*Exercise material*.
# # # #
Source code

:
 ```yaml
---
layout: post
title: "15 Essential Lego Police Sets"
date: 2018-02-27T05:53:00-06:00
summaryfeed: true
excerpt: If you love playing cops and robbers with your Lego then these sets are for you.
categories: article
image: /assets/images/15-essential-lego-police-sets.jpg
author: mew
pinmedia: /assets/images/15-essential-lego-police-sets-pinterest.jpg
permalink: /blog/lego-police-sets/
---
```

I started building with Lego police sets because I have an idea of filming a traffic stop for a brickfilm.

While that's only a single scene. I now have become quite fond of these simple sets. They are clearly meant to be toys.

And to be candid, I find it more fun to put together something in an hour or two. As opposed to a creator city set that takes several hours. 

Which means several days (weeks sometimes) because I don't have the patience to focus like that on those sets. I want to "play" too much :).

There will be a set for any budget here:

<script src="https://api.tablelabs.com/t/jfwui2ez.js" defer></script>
# # # #
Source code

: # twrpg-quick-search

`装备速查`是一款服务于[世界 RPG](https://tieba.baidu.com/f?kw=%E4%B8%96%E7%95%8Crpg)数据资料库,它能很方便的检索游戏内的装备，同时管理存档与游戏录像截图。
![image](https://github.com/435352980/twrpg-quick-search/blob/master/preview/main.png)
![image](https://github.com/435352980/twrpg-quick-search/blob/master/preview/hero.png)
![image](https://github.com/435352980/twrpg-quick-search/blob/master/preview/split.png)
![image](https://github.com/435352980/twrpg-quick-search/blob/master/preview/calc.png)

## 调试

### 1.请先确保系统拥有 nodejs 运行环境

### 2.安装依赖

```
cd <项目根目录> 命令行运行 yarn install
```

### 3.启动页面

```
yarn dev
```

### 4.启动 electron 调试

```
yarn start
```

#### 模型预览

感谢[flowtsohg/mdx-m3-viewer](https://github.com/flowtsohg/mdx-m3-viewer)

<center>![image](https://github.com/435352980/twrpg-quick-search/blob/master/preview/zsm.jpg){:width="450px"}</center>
# # # #
*What to work on*. Those lines of the records that contain the string "these" should be identified and copied.

*Written reply*.
excerpt: If you love playing cops and robbers with your Lego then these sets are for you.
While that's only a single scene. I now have become quite fond of these simple sets. They are clearly meant to be toys.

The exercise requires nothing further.